Install GitHub App PEM at boot from AWS Secrets Manager by vigo-agent[bot] · Pull Request #7 · AmbulnzLLC/hermes-agent

vigo-agent · 2026-05-20T14:02:26Z

What & why

Wires the AmbulnzLLC pilot's GitHub App private key into the container at boot so Hermes's built-in GitHubAuth._try_github_app() (in tools/skills_hub.py) can mint installation tokens automatically. With this in place, outbound git / GitHub API auth — hermes skills tap add AmbulnzLLC/<repo>, gh api, raw git clone https://x-access-token:${TOKEN}@github.com/... — Just Works inside a pilot pod, no per-session setup.

Companion to PR #6 (the ambulnz-github-app-auth skill, which documents the manual path for ad-hoc agent sessions). This PR does the provisioning half: opt-in via env var, no code changes elsewhere.

How it works

Operator sets GITHUB_APP_PEM_SECRET_ID (and optional GITHUB_APP_PEM_DEST_PATH, default /opt/data/secrets/github-app.pem) on the pod.
docker/entrypoint.sh (root section, before the gosu hermes drop) invokes docker/install_github_app_pem.py via the venv's Python.
The script fetches the named secret from AWS Secrets Manager, extracts PRIVATE_KEY from the JSON envelope, normalizes any literal \n two-byte sequences to real newlines (known secret-format quirk), validates the PEM header, and atomically writes to the destination at mode 0400 owned by hermes:hermes.
Operator separately sets GITHUB_APP_ID, GITHUB_APP_INSTALLATION_ID, and GITHUB_APP_PRIVATE_KEY_PATH (pointing at the file we just wrote).
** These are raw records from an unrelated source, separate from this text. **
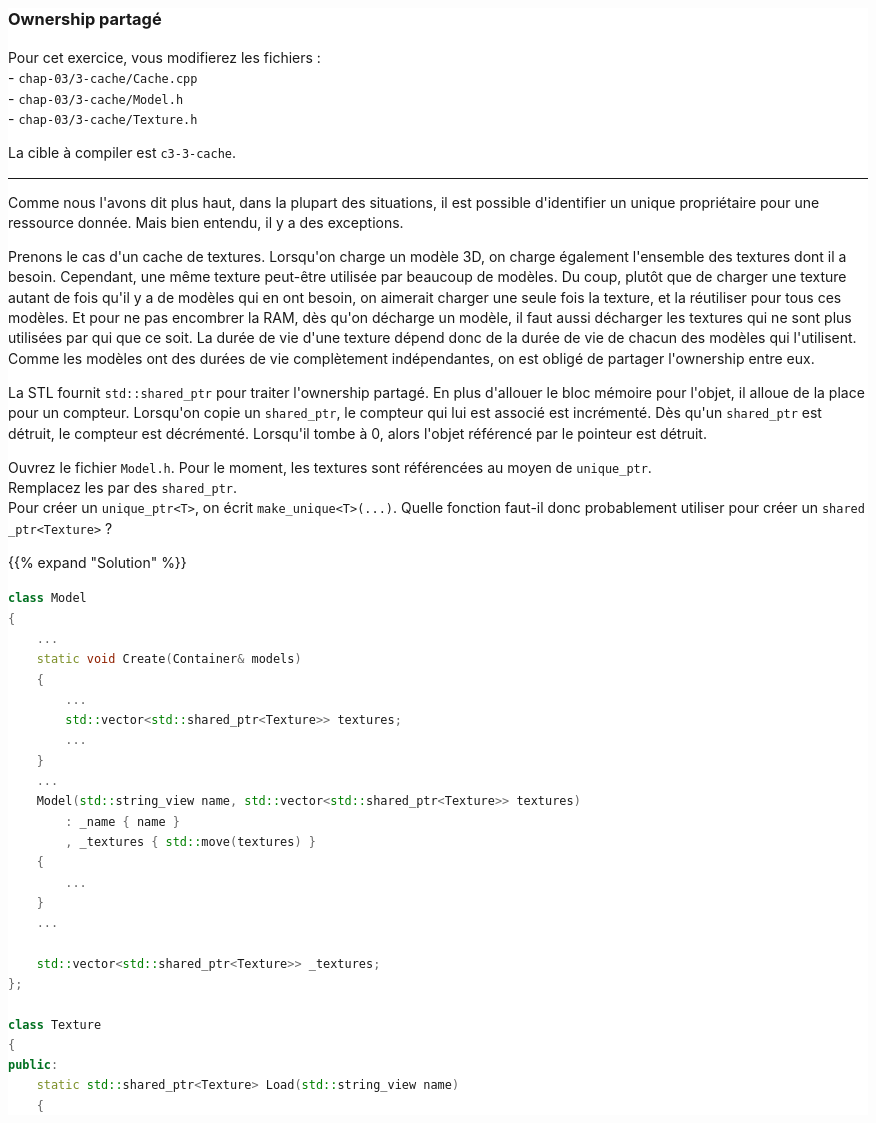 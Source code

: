 
### Ownership partagé

Pour cet exercice, vous modifierez les fichiers :\
\- `chap-03/3-cache/Cache.cpp`\
\- `chap-03/3-cache/Model.h`\
\- `chap-03/3-cache/Texture.h`

La cible à compiler est `c3-3-cache`.

---

Comme nous l'avons dit plus haut, dans la plupart des situations, il est possible d'identifier un unique propriétaire pour une ressource donnée.
Mais bien entendu, il y a des exceptions.

Prenons le cas d'un cache de textures.
Lorsqu'on charge un modèle 3D, on charge également l'ensemble des textures dont il a besoin.
Cependant, une même texture peut-être utilisée par beaucoup de modèles.
Du coup, plutôt que de charger une texture autant de fois qu'il y a de modèles qui en ont besoin, on aimerait charger une seule fois la texture, et la réutiliser pour tous ces modèles.
Et pour ne pas encombrer la RAM, dès qu'on décharge un modèle, il faut aussi décharger les textures qui ne sont plus utilisées par qui que ce soit.
La durée de vie d'une texture dépend donc de la durée de vie de chacun des modèles qui l'utilisent.
Comme les modèles ont des durées de vie complètement indépendantes, on est obligé de partager l'ownership entre eux.

La STL fournit `std::shared_ptr` pour traiter l'ownership partagé.
En plus d'allouer le bloc mémoire pour l'objet, il alloue de la place pour un compteur.
Lorsqu'on copie un `shared_ptr`, le compteur qui lui est associé est incrémenté.
Dès qu'un `shared_ptr` est détruit, le compteur est décrémenté.
Lorsqu'il tombe à 0, alors l'objet référencé par le pointeur est détruit.

Ouvrez le fichier `Model.h`.
Pour le moment, les textures sont référencées au moyen de `unique_ptr`.\
Remplacez les par des `shared_ptr`.\
Pour créer un `unique_ptr<T>`, on écrit `make_unique<T>(...)`.
Quelle fonction faut-il donc probablement utiliser pour créer un `shared_ptr<Texture>` ?

{{% expand "Solution" %}}
```cpp
class Model
{
    ...
    static void Create(Container& models)
    {
        ...
        std::vector<std::shared_ptr<Texture>> textures;
        ...
    }
    ...
    Model(std::string_view name, std::vector<std::shared_ptr<Texture>> textures)
        : _name { name }
        , _textures { std::move(textures) }
    {
        ...
    }
    ...

    std::vector<std::shared_ptr<Texture>> _textures;
};

class Texture
{
public:
    static std::shared_ptr<Texture> Load(std::string_view name)
    {
```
Hermes's existing skills-hub auth does the rest — JWT mint, install-token exchange, 3500s caching — all unchanged.

Contract

GITHUB_APP_PEM_SECRET_ID unset → silent no-op. Generic / non-pilot deploys are not burdened. Same shape as seed_admin_config.py and HERMES_AUTH_JSON_BOOTSTRAP.
GITHUB_APP_PEM_SECRET_ID set → install is REQUIRED. Any failure (boto3 missing, AWS API error, malformed JSON, missing PRIVATE_KEY field, empty PRIVATE_KEY, non-PEM garbage, write failure) returns non-zero, set -e in the entrypoint crashes the boot. Loud > silent.
Idempotent. Re-running with the same secret content skips the rewrite (mtime-stable). Mode/owner are still re-asserted to correct any drift.
Atomic write. Tmp file + os.replace so a crash mid-write leaves the previous PEM intact.

Threat model

PEM is plaintext at rest. An attacker with shell as hermes already has the pod's IRSA / instance role and can call secretsmanager:GetSecretValue directly, so chmod 0400 + per-pod filesystem isolation is sufficient for the pilot. Stronger protection (KMS-encrypted on-disk store, in-memory-only key) is out of scope here and would require corresponding code changes in _try_github_app().

Files

File	Purpose
`docker/install_github_app_pem.py`	New. Standalone install script. Mirrors the `seed_admin_config.py` design (env-driven, opt-in, crash-loud, silent no-op when unset).
`docker/entrypoint.sh`	+22 lines after the SOUL.md block in the root section. Calls the script via `${INSTALL_DIR}/.venv/bin/python3` because the venv is not yet activated and `boto3` lives in the `bedrock` extra.
`tests/scripts/test_install_github_app_pem.py`	New. 13 tests: silent no-op (unset, empty), happy path (install + 0400 + PEM trailer normalization), `\n` literal normalization, idempotency, region propagation from `AWS_REGION`, and every crash-loud failure mode (AWS error, missing `SecretString`, invalid JSON, missing `PRIVATE_KEY`, empty `PRIVATE_KEY`, non-PEM, non-object payload).

Verification

Unit tests: pytest tests/scripts/test_install_github_app_pem.py → 13 passed.
Shell syntax: bash -n docker/entrypoint.sh clean.
Live smoke in a Vigo dev pod against the real vigo-github-app-key secret in us-west-2:
- First run: fetches secret → writes 1679-byte PEM at 0o400 hermes:hermes → cryptography.serialization.load_pem_private_key parses it cleanly as a 2048-bit RSA private key.
- Second run: detects matching contents, skips the write (mtime unchanged), re-asserts mode/owner.
- Hermes's _try_github_app() mints a ghs_… installation token from the on-disk PEM.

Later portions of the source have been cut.